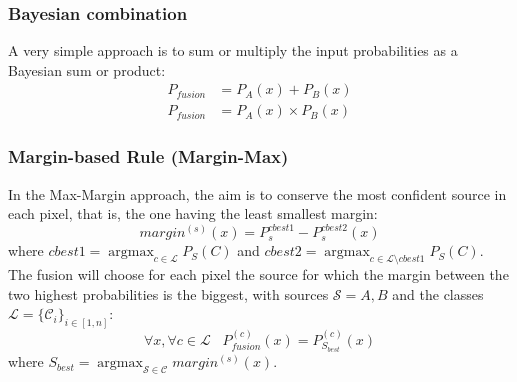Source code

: \documentclass[10pt]{article}
\DeclareMathOperator{\argmax}{argmax}
\begin{document}
\subsubsection{Bayesian combination}\label{sec:bayesian}
A very simple approach is to sum or multiply the input probabilities as a Bayesian sum or product:
\begin{align}
    P_{fusion}&=P_A(x)+P_B(x)\\
    P_{fusion}&=P_A(x)\times P_B(x)
\end{align}
\subsubsection{Margin-based Rule (Margin-Max)}\label{sec:margin}
In the Max-Margin approach, the aim is to conserve the most confident source in each pixel, that is, the one having the least smallest margin:
\begin{equation}
    margin^{(s)}(x)=P_s^{cbest1}-P_s^{cbest2}(x)
\end{equation}
where $cbest1=\argmax_{c\in\mathcal{L}}P_S(C)$ and $cbest2=\argmax_{c\in\mathcal{L}\setminus cbest1}P_S(C)$. The fusion will choose for each pixel the source for which the margin between the two highest probabilities is the biggest, with sources $\mathcal{S}={A,B}$ and the classes $\mathcal{L}=\{\mathcal{C}_i\}_{i\in[1,n]}$:
\begin{equation}
    \forall x,\forall c\in \mathcal{L}\;\;\; P_{fusion}^{(c)}(x)=P_{S_{best}}^{(c)}(x)
\end{equation}
where $S_{best}=\argmax_{\mathcal{S}\in\mathcal{C}}margin^{(s)}(x)$.
\end{document}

===============

Work item: Could the entries above be copied out exactly, with no pictures included?

Answer section:
Source code

: \documentclass[10pt]{article}
\DeclareMathOperator{\argmax}{argmax}
\begin{document}
\subsubsection{Bayesian combination}\label{sec:bayesian}
A very simple approach is to sum or multiply the input probabilities as a Bayesian sum or product:
\begin{align}
    P_{fusion}&=P_A(x)+P_B(x)\\
    P_{fusion}&=P_A(x)\times P_B(x)
\end{align}
\subsubsection{Margin-based Rule (Margin-Max)}\label{sec:margin}
In the Max-Margin approach, the aim is to conserve the most confident source in each pixel, that is, the one having the least smallest margin:
\begin{equation}
    margin^{(s)}(x)=P_s^{cbest1}-P_s^{cbest2}(x)
\end{equation}
where $cbest1=\argmax_{c\in\mathcal{L}}P_S(C)$ and $cbest2=\argmax_{c\in\mathcal{L}\setminus cbest1}P_S(C)$. The fusion will choose for each pixel the source for which the margin between the two highest probabilities is the biggest, with sources $\mathcal{S}={A,B}$ and the classes $\mathcal{L}=\{\mathcal{C}_i\}_{i\in[1,n]}$:
\begin{equation}
    \forall x,\forall c\in \mathcal{L}\;\;\; P_{fusion}^{(c)}(x)=P_{S_{best}}^{(c)}(x)
\end{equation}
where $S_{best}=\argmax_{\mathcal{S}\in\mathcal{C}}margin^{(s)}(x)$.
\end{document}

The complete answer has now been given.